Transformation error 25/04/13 05:28:44 ERROR Instrumentation: org.apache.spark.SparkException: ML algorithm was given empty dataset.
Error An error occurred while calling o341.fit.

%pyspark
from pyspark.sql import SparkSession
from pyspark.ml.feature import VectorAssembler
from pyspark.ml.classification import RandomForestClassifier
from pyspark.ml.evaluation import MulticlassClassificationEvaluator
from pyspark.sql.functions import co

# Load dataset
df_train = read("machine_learning.train_data")
df_test = read("machine_learning.Test_data")

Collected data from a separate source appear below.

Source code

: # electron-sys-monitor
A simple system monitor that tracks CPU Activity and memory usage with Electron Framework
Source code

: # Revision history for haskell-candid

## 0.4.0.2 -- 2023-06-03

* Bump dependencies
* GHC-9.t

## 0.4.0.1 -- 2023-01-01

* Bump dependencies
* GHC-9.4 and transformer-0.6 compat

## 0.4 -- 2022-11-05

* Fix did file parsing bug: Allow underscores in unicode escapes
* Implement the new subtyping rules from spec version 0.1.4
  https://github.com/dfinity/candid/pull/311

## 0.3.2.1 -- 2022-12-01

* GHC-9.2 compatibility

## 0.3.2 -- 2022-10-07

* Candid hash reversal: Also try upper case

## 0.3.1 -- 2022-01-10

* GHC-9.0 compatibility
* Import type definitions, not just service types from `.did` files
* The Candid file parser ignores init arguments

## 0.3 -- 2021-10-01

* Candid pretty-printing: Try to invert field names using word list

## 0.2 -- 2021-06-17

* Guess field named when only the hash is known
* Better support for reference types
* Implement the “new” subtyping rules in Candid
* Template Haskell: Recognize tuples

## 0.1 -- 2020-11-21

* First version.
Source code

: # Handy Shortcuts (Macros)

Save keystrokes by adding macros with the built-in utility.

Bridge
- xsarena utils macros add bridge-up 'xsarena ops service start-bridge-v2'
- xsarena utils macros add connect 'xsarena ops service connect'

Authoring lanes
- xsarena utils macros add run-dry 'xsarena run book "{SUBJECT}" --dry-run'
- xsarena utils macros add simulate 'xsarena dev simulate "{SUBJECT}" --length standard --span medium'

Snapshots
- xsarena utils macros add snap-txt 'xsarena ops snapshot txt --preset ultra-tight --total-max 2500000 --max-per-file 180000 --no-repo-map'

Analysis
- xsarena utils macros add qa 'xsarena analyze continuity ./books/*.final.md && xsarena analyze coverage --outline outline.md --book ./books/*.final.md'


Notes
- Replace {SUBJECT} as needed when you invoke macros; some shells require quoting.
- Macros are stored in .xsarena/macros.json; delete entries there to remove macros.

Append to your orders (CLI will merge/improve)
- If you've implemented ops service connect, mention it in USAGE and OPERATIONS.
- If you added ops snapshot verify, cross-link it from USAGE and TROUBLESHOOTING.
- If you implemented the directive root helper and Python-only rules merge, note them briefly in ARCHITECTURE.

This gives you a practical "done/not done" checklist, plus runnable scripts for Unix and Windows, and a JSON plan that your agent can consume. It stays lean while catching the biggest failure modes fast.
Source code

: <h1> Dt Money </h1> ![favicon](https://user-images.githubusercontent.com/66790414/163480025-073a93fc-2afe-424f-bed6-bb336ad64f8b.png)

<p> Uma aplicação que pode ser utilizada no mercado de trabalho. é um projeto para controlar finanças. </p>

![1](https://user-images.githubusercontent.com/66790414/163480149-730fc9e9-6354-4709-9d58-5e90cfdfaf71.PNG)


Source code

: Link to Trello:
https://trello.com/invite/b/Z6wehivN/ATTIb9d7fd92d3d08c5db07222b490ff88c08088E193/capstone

# Define features and label
feature_cols = ['Temperature', 'Pressure', 'Vibration_Level', 'Humidity', 'Power_Consumption']
label_col = 'Failure_Status'

# Assemble features into a single vector
assembler = VectorAssembler(inputCols=feature_cols, outputCol="features")
df_vector = assembler.transform(df_train).select("features", col(label_col).cast("int").alias(label_col))

# Train-test split
# train_data, test_data = df_vector.randomSplit([0.8, 0.2], seed=42)

assembler = VectorAssembler(inputCols=feature_cols, outputCol="features")
df_train_vector = assembler.transform(df_train).select("features", col(label_col).cast("int").alias(label_col))
df_test_vector = assembler.transform(df_test).select("features", col(label_col).cast("int").alias(label_col))

# Train Random Forest model
rf = RandomForestClassifier(labelCol=label_col, featuresCol="features", numTrees=100, seed=42)
rf_model = rf.fit(df_train_vector)

# Predict on test set
predictions = rf_model.transform(df_test_vector)

# Evaluate accuracy
# evaluator = MulticlassClassificationEvaluator(labelCol=label_col, predictionCol="prediction", metricName="accuracy")
# accuracy = evaluator.evaluate(predictions)
# print("Accuracy:", accuracy)

# Extract predictions and actual labels
# y_pred = predictions.select("prediction").rdd.flatMap(lambda x: x).collect()
# y_true = predictions.select(label_col).rdd.flatMap(lambda x: x).collect()

# Print classification report
# print(classification_report(y_true, y_pred))

# Combine results for inspection
# results = predictions.select(*feature_cols, label_col, col("prediction").alias("Predicted_Failure_Status"))

# Show first 10 rows
predictions.show(10)
save(predictions)

Can any one help what is the issue here ?

shaikshoaib · ‎04-14-2025

This issue has been resolved using the property spark.dataframe.sampling.enabled == false

JoeM · ‎04-16-2025

Glad you were able to figure it out! This would have been my suggestion.